My partner is going on their second year in recovery. Things this week have been a little unsettling and as a result of a conversation we had last night, they revealed to me, that I am jealous of them going to meetings and more specifically a person who, while not a sponsor, provides them with some guidance until such time as they find one.
To hear these words totally shocked me and have left me feeling very empty inside. I am in no way jealous of their recovery and their attendance at meetings. I am quite the opposite, when they decide to go, I am very encouraging. My partner was a speaker for a Celebration last week, which was a huge step and I was so very proud to be able to go and listen. I have ALWAYS been very supportive and encouraging. The person that is offering guidance is a friend to both of us and has even helped me understand when I am feeling lost. It is the same person who was having the celebration and had asked my partner to speak ... I was so happy and thanked them and in doing so, I made a big mistake in my partner's eyes in that by thanking this person it made my partner feel that they were weak and stupid. It was so far from the truth. I was happy that my partner was asked by this person because it pushed the envelope for my partner. Something that I would never have been able to do nor would I have even tried.

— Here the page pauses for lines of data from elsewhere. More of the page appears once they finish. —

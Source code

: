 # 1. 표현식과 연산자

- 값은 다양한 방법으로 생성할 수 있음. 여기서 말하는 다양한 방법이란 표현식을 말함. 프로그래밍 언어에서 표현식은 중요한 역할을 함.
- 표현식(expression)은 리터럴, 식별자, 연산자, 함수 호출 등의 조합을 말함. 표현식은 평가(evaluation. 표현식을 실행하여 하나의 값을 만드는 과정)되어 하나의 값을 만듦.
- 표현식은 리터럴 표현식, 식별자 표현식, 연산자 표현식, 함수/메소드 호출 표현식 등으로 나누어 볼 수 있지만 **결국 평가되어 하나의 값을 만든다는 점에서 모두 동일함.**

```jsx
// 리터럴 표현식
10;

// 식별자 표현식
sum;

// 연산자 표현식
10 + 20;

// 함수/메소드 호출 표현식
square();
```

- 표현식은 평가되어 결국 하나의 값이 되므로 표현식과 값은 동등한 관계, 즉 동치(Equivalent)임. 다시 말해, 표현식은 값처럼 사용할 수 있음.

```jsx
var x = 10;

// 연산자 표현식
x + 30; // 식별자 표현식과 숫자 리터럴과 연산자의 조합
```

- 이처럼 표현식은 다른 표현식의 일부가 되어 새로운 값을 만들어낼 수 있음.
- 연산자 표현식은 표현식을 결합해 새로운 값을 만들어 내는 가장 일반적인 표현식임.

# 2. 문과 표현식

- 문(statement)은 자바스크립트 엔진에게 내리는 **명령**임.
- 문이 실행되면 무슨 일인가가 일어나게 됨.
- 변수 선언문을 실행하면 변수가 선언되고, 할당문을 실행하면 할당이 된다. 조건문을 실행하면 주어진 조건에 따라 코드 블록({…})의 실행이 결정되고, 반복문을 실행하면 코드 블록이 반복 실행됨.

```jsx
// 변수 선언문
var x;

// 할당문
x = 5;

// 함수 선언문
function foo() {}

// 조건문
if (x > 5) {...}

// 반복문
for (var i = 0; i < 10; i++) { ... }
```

My partner made it clear last night that they are going to attend more meetings ... which again, EXCELLENT!! However it was shared with me about the jealousy and now there is a lack of trust in that in my partner's doesn't believe that I am not jealous.
What can I do? They are very big on "actions speak louder than words." How to I express this in actions so that it becomes clear that my intentions are true??
Any help or advice would be so grateful ... thank you
Hello JIff Welcome The best way for you to own your own life and recovery would be to search out alanon face to face meetings in your community and attend. Your partner's relationships in AA are about his recovery and need the respect that comes from that knowledge. No one is doing anyone a favor as each benefits from the interactions.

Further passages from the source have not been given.